Les services, la face cachée du commerce mondial

La distance entre les vendeurs et leurs clients a été réduite par la mondialisation des marchés et les nouvelles technologies numériques.
Photo: Philip Fong Agence France-Presse La distance entre les vendeurs et leurs clients a été réduite par la mondialisation des marchés et les nouvelles technologies numériques.

Les services occupent une part plus importante du commerce international qu’on le croyait, admet elle-même l’OMC. Et cette part ne semble pas près de s’arrêter de croître à la faveur, notamment, de la poursuite de la révolution numérique, du rattrapage économique des pays en développement et d’une certaine coopération réglementaire entre les gouvernements.

« Les services sont souvent largement sous-estimés lorsqu’il est question du commerce mondial, même s’ils comptent pour la majorité du commerce de plusieurs pays développés et qu’ils sont en rapide croissance dans plusieurs pays en développement », observe le directeur général de l’Organisation mondiale du commerce (OMC), Roberto Azevêdo, en introduction de l’édition 2019 de son Rapport sur le commerce mondial qui doit être dévoilé mercredi. Peut-être est-ce par habitude ou parce que le commerce des services est une réalité à la fois moins tangible et plus complexe, y souligne-t-on avec humour, mais sept fois sur dix quand un article de journal traite de commerce, on l’illustrera par l’image de conteneurs empilés sur le quai d’un port ou le pont d’un navire.

Or, explique l’OMC, si l’on change la façon de calculer afin de tenir compte de l’ensemble des formes que peut prendre le commerce des services, on réalise qu’il ne représentait pas, comme on l’a dit, environ le quart (23 %) de l’ensemble du commerce mondial en 2017, mais plutôt presque la moitié (43 %), pour une valeur totale de 13 300 milliards $US. De plus, le commerce des services croît plus vite que les autres, à raison d’une augmentation moyenne de 5,4 % par année depuis 2005 contre 4,6 % pour les produits manufacturiers, agricoles, miniers, pétroliers et autres biens.

Les services sont souvent sous-estimés lorsqu’il est question du commerce mondial

Une première pour l’OMC, le nouveau calcul ne tient pas seulement compte, comme à l’habitude, de la vente de services à l’étranger (28 % du total) par l’entremise, par exemple, d’Internet, ou de la consommation de services au pays par des touristes et d’autres étrangers (10,5 % du total), mais aussi de la présence de ses entreprises nationales à l’étranger (60 % du total), notamment dans les secteurs de la finance et de la distribution.

Les deux tiers de ce commerce sont le fait des pays développés dont les économies intérieures reposent, elles-mêmes, pour plus des trois quarts sur le secteur des services.
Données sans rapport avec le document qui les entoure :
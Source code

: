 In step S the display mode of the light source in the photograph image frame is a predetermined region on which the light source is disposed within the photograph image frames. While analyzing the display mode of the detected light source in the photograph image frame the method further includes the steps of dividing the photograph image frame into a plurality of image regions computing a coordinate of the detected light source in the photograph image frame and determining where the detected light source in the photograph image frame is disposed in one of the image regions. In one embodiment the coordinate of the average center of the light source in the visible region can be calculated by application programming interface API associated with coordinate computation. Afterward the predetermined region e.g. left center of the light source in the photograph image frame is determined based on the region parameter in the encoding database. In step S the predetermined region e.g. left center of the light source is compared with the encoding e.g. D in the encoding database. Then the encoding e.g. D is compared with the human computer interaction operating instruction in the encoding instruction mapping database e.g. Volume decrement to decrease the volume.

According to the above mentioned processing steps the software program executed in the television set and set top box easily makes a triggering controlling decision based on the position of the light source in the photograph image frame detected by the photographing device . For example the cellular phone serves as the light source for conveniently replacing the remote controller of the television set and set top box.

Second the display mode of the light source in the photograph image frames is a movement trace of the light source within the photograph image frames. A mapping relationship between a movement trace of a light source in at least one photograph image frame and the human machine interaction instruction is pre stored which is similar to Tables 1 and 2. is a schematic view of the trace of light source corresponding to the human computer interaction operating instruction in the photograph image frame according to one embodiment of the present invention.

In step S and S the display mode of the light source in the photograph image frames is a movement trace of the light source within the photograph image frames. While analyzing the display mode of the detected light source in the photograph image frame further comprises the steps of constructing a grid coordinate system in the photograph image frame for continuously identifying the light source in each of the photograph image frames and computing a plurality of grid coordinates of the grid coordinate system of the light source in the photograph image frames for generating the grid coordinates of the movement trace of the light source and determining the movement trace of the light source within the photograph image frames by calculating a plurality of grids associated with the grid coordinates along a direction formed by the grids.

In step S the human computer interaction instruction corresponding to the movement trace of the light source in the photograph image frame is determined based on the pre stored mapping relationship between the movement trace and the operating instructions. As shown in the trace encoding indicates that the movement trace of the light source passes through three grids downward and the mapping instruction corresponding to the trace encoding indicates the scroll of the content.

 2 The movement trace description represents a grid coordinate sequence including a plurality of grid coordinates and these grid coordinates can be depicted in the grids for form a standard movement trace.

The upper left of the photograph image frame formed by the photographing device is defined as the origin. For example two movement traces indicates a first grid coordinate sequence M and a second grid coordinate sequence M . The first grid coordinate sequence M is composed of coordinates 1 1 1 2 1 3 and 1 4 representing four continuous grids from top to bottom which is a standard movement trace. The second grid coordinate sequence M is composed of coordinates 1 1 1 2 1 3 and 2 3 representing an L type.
Cependant, les pays en voie de développement, particulièrement la Chine, la Corée du Sud, Singapour et l’Inde, participent de plus en plus, eux aussi, au jeu de l’importation et de l’exportation de services.

Cette forte hausse tient à un ensemble de phénomènes. Facteur beaucoup plus important dans le commerce des services que dans celui des biens, la distance entre les vendeurs et leurs clients a été considérablement réduite par la mondialisation des marchés et les nouvelles technologies numériques. La croissance rapide d’une classe moyenne dans les économies émergentes a aussi augmenté la demande de services.

Si la tendance se maintient

Il y a fort à parier que ces tendances vont se poursuivre, prédit l’OMC, qui entrevoit une augmentation de 50 % du commerce des services d’ici 2040. Le développement des technologies numériques n’est pas près de s’arrêter, au plus grand bonheur des générations montantes de consommateurs. La poursuite de la transition de la Chine, de l’Inde et des autres pays émergents vers des économies de services contribuera aussi à l’augmentation de la demande.

Et puis, les dernières négociations de libre-échange régionales ont montré de plus en plus de gouvernements à la recherche de moyens de réduire les freins au commerce des services, rapporte l’OMC. Ce travail n’est pas facile, note-t-on, parce que ces barrières ne sont généralement pas de simples tarifs douaniers, comme dans le commerce des biens, mais tiennent souvent à des différences de normes et de réglementation entre les pays « dont la raison d’être n’est pas de faire obstacle aux importations étrangères, mais de poursuivre des objectifs de politique publique ».